Pasir Pengaraian, 31/08/2022. Dilaksanakan di Cafe Majestic, Ikatan Hakim Indonesia (IKAHI) Cabang Pengadilan Agama Pasir Pengaraian lakukan Diskusi Hukum rutin dengan tema “Perlindungan Hukum terhadap Hak-Hak Anak dan Perempuan”. Diskusi ini mencoba untuk membahas terkait dengan perlindungan hak anak dalam harta bersama dengan menggali Putusan 159 K/Ag/2018 Jo. Putusan Nomor 6 PK/Ag/2019. Diskusi ini dipimpin oleh Ibu Siti Maslikha, S.H., M.H

Dalam pemaparannya, Ia menjelaskan bahwa pada putusan tersebut Majelis Hakim Kasasi dan Majelis Hakim Peninjauan Kembali telah melakukan ijtihad progressif dengan melakukan contra legem perihal penentuan harta bersama, yaitu tidak hanya mempertimbangkan terkait Perolehan harta saja, tetapi mempertimbangkan juga aspek kepentingan terbaik untuk anak. Putusan tersebut memberikan jaminan agar setiap anak memperoleh keadilan secara nyata dalam rangka menjamin hak-hak anak terpenuhi dengan baik, khususnya terkait dengan kekhawatiran jika harta bersama tersebut harus dibagi, maka kehidupan anak yang tinggal di rumah tersebut menjadi tidak pasti. Karenanya terkait dengan pembagian bersama yang diajukan Penggugat harus dinyatakan tidak dapat diterima (N.O), dan dapat diajukan kembali ketika anak tersebut telah dewasa. Dari putusan tersebut, lahir satu kaidah hukum, yaitu “jika gugatan harta bersama berpotensi menghalangi terwujudnya kepentingan terbaik bagi anak maka gugatan tersebut dinyatakan tidak dapat diterima”.

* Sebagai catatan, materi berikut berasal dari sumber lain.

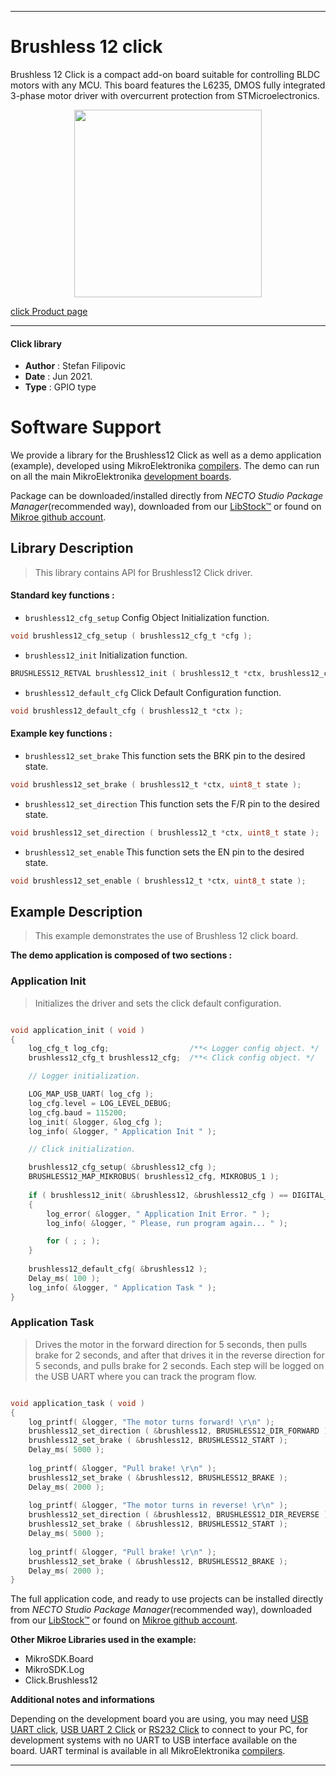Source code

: 
---
# Brushless 12 click

Brushless 12 Click is a compact add-on board suitable for controlling BLDC motors with any MCU. This board features the L6235, DMOS fully integrated 3-phase motor driver with overcurrent protection from STMicroelectronics.

<p align="center">
  <img src="https://download.mikroe.com/images/click_for_ide/brushless12_click.png" height=300px>
</p>

[click Product page](https://www.mikroe.com/brushless-12-click)

---


#### Click library

- **Author**        : Stefan Filipovic
- **Date**          : Jun 2021.
- **Type**          : GPIO type


# Software Support

We provide a library for the Brushless12 Click
as well as a demo application (example), developed using MikroElektronika
[compilers](https://www.mikroe.com/necto-studio).
The demo can run on all the main MikroElektronika [development boards](https://www.mikroe.com/development-boards).

Package can be downloaded/installed directly from *NECTO Studio Package Manager*(recommended way), downloaded from our [LibStock&trade;](https://libstock.mikroe.com) or found on [Mikroe github account](https://github.com/MikroElektronika/mikrosdk_click_v2/tree/master/clicks).

## Library Description

> This library contains API for Brushless12 Click driver.

#### Standard key functions :

- `brushless12_cfg_setup` Config Object Initialization function.
```c
void brushless12_cfg_setup ( brushless12_cfg_t *cfg );
```

- `brushless12_init` Initialization function.
```c
BRUSHLESS12_RETVAL brushless12_init ( brushless12_t *ctx, brushless12_cfg_t *cfg );
```

- `brushless12_default_cfg` Click Default Configuration function.
```c
void brushless12_default_cfg ( brushless12_t *ctx );
```

#### Example key functions :

- `brushless12_set_brake` This function sets the BRK pin to the desired state.
```c
void brushless12_set_brake ( brushless12_t *ctx, uint8_t state );
```

- `brushless12_set_direction` This function sets the F/R pin to the desired state.
```c
void brushless12_set_direction ( brushless12_t *ctx, uint8_t state );
```

- `brushless12_set_enable` This function sets the EN pin to the desired state.
```c
void brushless12_set_enable ( brushless12_t *ctx, uint8_t state );
```

## Example Description

> This example demonstrates the use of Brushless 12 click board.

**The demo application is composed of two sections :**

### Application Init

> Initializes the driver and sets the click default configuration.

```c

void application_init ( void )
{
    log_cfg_t log_cfg;                  /**< Logger config object. */
    brushless12_cfg_t brushless12_cfg;  /**< Click config object. */

    // Logger initialization.

    LOG_MAP_USB_UART( log_cfg );
    log_cfg.level = LOG_LEVEL_DEBUG;
    log_cfg.baud = 115200;
    log_init( &logger, &log_cfg );
    log_info( &logger, " Application Init " );

    // Click initialization.

    brushless12_cfg_setup( &brushless12_cfg );
    BRUSHLESS12_MAP_MIKROBUS( brushless12_cfg, MIKROBUS_1 );
    
    if ( brushless12_init( &brushless12, &brushless12_cfg ) == DIGITAL_OUT_UNSUPPORTED_PIN ) 
    {
        log_error( &logger, " Application Init Error. " );
        log_info( &logger, " Please, run program again... " );

        for ( ; ; );
    }
    
    brushless12_default_cfg( &brushless12 );
    Delay_ms( 100 );
    log_info( &logger, " Application Task " );
}

```

### Application Task

> Drives the motor in the forward direction for 5 seconds, then pulls brake for 2 seconds, 
> and after that drives it in the reverse direction for 5 seconds, and pulls brake for 2 seconds.
> Each step will be logged on the USB UART where you can track the program flow.

```c

void application_task ( void )
{
    log_printf( &logger, "The motor turns forward! \r\n" );
    brushless12_set_direction ( &brushless12, BRUSHLESS12_DIR_FORWARD );
    brushless12_set_brake ( &brushless12, BRUSHLESS12_START );
    Delay_ms( 5000 );
    
    log_printf( &logger, "Pull brake! \r\n" );
    brushless12_set_brake ( &brushless12, BRUSHLESS12_BRAKE );
    Delay_ms( 2000 );
    
    log_printf( &logger, "The motor turns in reverse! \r\n" );
    brushless12_set_direction ( &brushless12, BRUSHLESS12_DIR_REVERSE );
    brushless12_set_brake ( &brushless12, BRUSHLESS12_START );
    Delay_ms( 5000 );
    
    log_printf( &logger, "Pull brake! \r\n" );
    brushless12_set_brake ( &brushless12, BRUSHLESS12_BRAKE );
    Delay_ms( 2000 );
}

```

The full application code, and ready to use projects can be installed directly from *NECTO Studio Package Manager*(recommended way), downloaded from our [LibStock&trade;](https://libstock.mikroe.com) or found on [Mikroe github account](https://github.com/MikroElektronika/mikrosdk_click_v2/tree/master/clicks).

**Other Mikroe Libraries used in the example:**

- MikroSDK.Board
- MikroSDK.Log
- Click.Brushless12

**Additional notes and informations**

Depending on the development board you are using, you may need
[USB UART click](https://www.mikroe.com/usb-uart-click),
[USB UART 2 Click](https://www.mikroe.com/usb-uart-2-click) or
[RS232 Click](https://www.mikroe.com/rs232-click) to connect to your PC, for
development systems with no UART to USB interface available on the board. UART
terminal is available in all MikroElektronika
[compilers](https://shop.mikroe.com/compilers).

---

Diskusi ini dilaksanakan dari pukul 12.00 WIB sampai dan berakhir pada pukul 14.00 WIB dengan rekomendasi bahwa harus diadakan kembali diskusi lanjutan terkait dengan tema yang sama, sehingga pengetahuan terkait dengan pengaturan terhadap perlindungan hukum terhadap hak-hak anak dan perempuan dapat senantiasa diketahui oleh setiap hakim dan dapat diaplikasikan dalam proses penyusunan putusan.